Ce n'est qu'une fois cette étape atteinte que l'économiste peut commencer à parler des relations entre la compétition comme structure organisationnelle et l'efficacité. Aucun critère ne peut être introduit depuis l'extérieur. L'efficacité devient un terme descriptif qui est utilisé pour spécifier l'existence de certaines relations parmi des variables et des institutions qui sont produites au travers du processus d'échanges volontaires. La satisfaction des conditions marginales nécessaires pour l'efficacité, vue sous cet éclairage, devient une prédiction des résultats qui tendront à émerger du processus d'échange, non un critère pour nous renseigner sur ce qui devrait exister afin de favoriser une norme exterieure de valeur. La déduction de ces conditions nécessaires, et des structures institutionnelles qui conduiront à ce qu'elles soient satisfaites à partir des processus de choix des individus mutuellement engagés dans le commerce, est la tâche centrale de la théorie économique. Quand on observe des résultats qui se montrent en contradiction avec ceux prédits, soit en ce qui concerne les caractéristiques spécifiques des conséquences, soit en ce qui concerne la structure institutionnelle, expliquer cette divergence devient une tâche propre et supplémentaire. Et l'analyse, ici comme ailleurs, doit ce faire simultanément à plusieurs niveaux.

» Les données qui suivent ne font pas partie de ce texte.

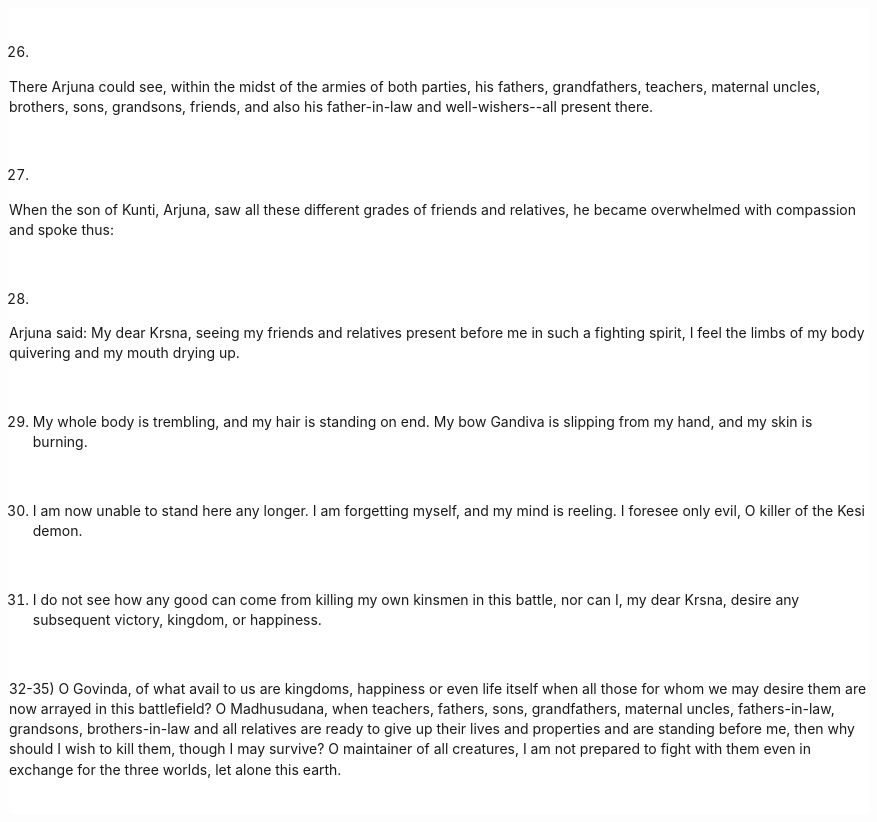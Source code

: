 
 


26)
There Arjuna could see, within the midst of the armies of both parties, his fathers,
grandfathers, teachers, maternal uncles, brothers, sons, grandsons, friends,
and also his father-in-law and well-wishers--all present there. 


 


27)
When the son of Kunti, Arjuna, saw all these different grades of friends and
relatives, he became overwhelmed with compassion and spoke thus: 


 


28)
Arjuna said: My dear Krsna, seeing my friends and relatives present before me
in such a fighting spirit, I feel the limbs of my body quivering and my mouth
drying up. 


 


29) My
whole body is trembling, and my hair is standing on end. My bow Gandiva is
slipping from my hand, and my skin is burning. 


 


30) I
am now unable to stand here any longer. I am forgetting myself, and my mind is
reeling. I foresee only evil, O killer of the Kesi demon. 


 


31) I
do not see how any good can come from killing my own kinsmen in this battle,
nor can I, my dear Krsna, desire any subsequent victory, kingdom, or happiness.



 


32-35)
O Govinda, of what avail to us are kingdoms, happiness or even life itself when
all those for whom we may desire them are now arrayed in this battlefield? O
Madhusudana, when teachers, fathers, sons, grandfathers, maternal uncles,
fathers-in-law, grandsons, brothers-in-law and all relatives are ready to give
up their lives and properties and are standing before me, then why should I
wish to kill them, though I may survive? O maintainer of all creatures, I am
not prepared to fight with them even in exchange for the three worlds, let
alone this earth. 


 


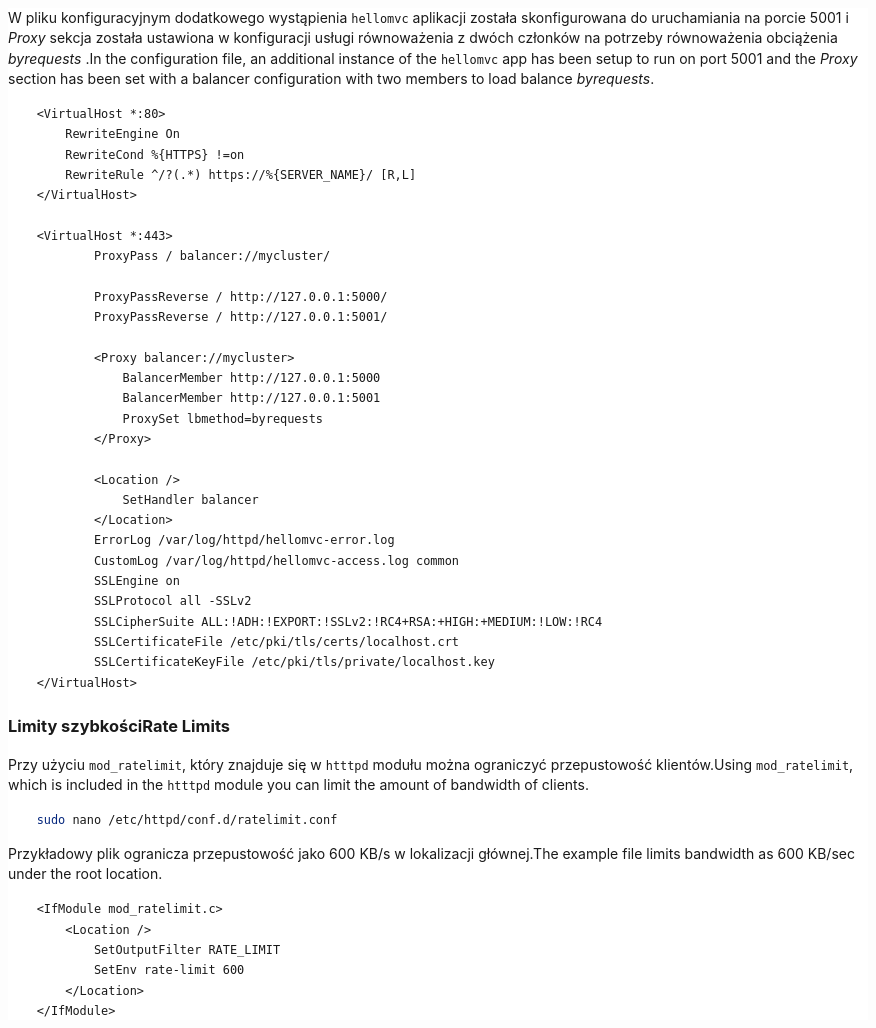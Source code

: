 <span data-ttu-id="2a9f2-202">W pliku konfiguracyjnym dodatkowego wystąpienia `hellomvc` aplikacji została skonfigurowana do uruchamiania na porcie 5001 i *Proxy* sekcja została ustawiona w konfiguracji usługi równoważenia z dwóch członków na potrzeby równoważenia obciążenia *byrequests* .</span><span class="sxs-lookup"><span data-stu-id="2a9f2-202">In the configuration file, an additional instance of the `hellomvc` app has been setup to run on port 5001 and the *Proxy* section has been set with a balancer configuration with two members to load balance *byrequests*.</span></span>

```text
    <VirtualHost *:80>
        RewriteEngine On
        RewriteCond %{HTTPS} !=on
        RewriteRule ^/?(.*) https://%{SERVER_NAME}/ [R,L]
    </VirtualHost>

    <VirtualHost *:443>
            ProxyPass / balancer://mycluster/ 

            ProxyPassReverse / http://127.0.0.1:5000/
            ProxyPassReverse / http://127.0.0.1:5001/

            <Proxy balancer://mycluster>
                BalancerMember http://127.0.0.1:5000
                BalancerMember http://127.0.0.1:5001 
                ProxySet lbmethod=byrequests
            </Proxy>

            <Location />
                SetHandler balancer
            </Location>
            ErrorLog /var/log/httpd/hellomvc-error.log
            CustomLog /var/log/httpd/hellomvc-access.log common
            SSLEngine on
            SSLProtocol all -SSLv2
            SSLCipherSuite ALL:!ADH:!EXPORT:!SSLv2:!RC4+RSA:+HIGH:+MEDIUM:!LOW:!RC4
            SSLCertificateFile /etc/pki/tls/certs/localhost.crt
            SSLCertificateKeyFile /etc/pki/tls/private/localhost.key
    </VirtualHost>
```

### <a name="rate-limits"></a><span data-ttu-id="2a9f2-203">Limity szybkości</span><span class="sxs-lookup"><span data-stu-id="2a9f2-203">Rate Limits</span></span>
<span data-ttu-id="2a9f2-204">Przy użyciu `mod_ratelimit`, który znajduje się w `htttpd` modułu można ograniczyć przepustowość klientów.</span><span class="sxs-lookup"><span data-stu-id="2a9f2-204">Using `mod_ratelimit`, which is included in the `htttpd` module you can limit the amount of bandwidth of clients.</span></span> 

```bash
    sudo nano /etc/httpd/conf.d/ratelimit.conf
```
<span data-ttu-id="2a9f2-205">Przykładowy plik ogranicza przepustowość jako 600 KB/s w lokalizacji głównej.</span><span class="sxs-lookup"><span data-stu-id="2a9f2-205">The example file limits bandwidth as 600 KB/sec under the root location.</span></span>

```text
    <IfModule mod_ratelimit.c>
        <Location />
            SetOutputFilter RATE_LIMIT
            SetEnv rate-limit 600
        </Location>
    </IfModule>
```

La théorie de l'économie publique

La longue digression méthodologique sur la fonction de la théorie économique orthodoxe appliquée à l'économie privée a été faite pour apporter une certaine aide lors de la discussion du rôle analogue de la théorie une fois étendue à l'économie publique, à l'offre et à la demande de biens publics, par opposition aux biens privés. Au départ, l'économiste doit partir du même ensemble d'hypothèses conditionnelles. Lors des choix privés et des choix publics, il a affaire aux mêmes individus comme unités de décision et, tout au moins au début, il doit faire la supposition que leurs lois fondamentales de comportement sont identiques sous les deux types d'institutions. S'il prédit que la personne moyenne ou représentative achètera une plus grande quantité de bien privé A si le prix relatif de A diminue, il doit aussi prédire que la même personne "achètera" une plus grande quantité de bien public B si le "prix" relatif de B diminue. Cette étape représente en elle-même une déviation significative par rapport à l'orthodoxie régnant dans les finances publiques. Les modèles du comportement individuel lors de la demande de biens publics, lors des participations aux processus de décisions politiques, lors des votes, n'ont pas été examinés en détail par les économistes (ni par d'autres). Un ensemble théorique consacré à la participation individuelle ne fait qu'émerger maintenant. Et, même ici, le comportement de l'individu lors de la demande biens publics, considérée en tant que relations fonctionnelles entre la quantité demandée et le "prix-impôts" qu'il paie, n'a pas été étudié, ni analytiquement ni empiriquement. Des déviations encore plus grandes par rapport à l'orthodoxie des finances publiques sont nécessaires, cependant, lorsque des conclusions sont tirées concernant les résultats. Il n'y a rien qui soit analogue à un modèle compétitif, dont l'utilisation facilite tellement les prédictions de nos manuels élémentaires concernant les résultats produits lors des processus d'échanges volontaires du secteur des biens privés.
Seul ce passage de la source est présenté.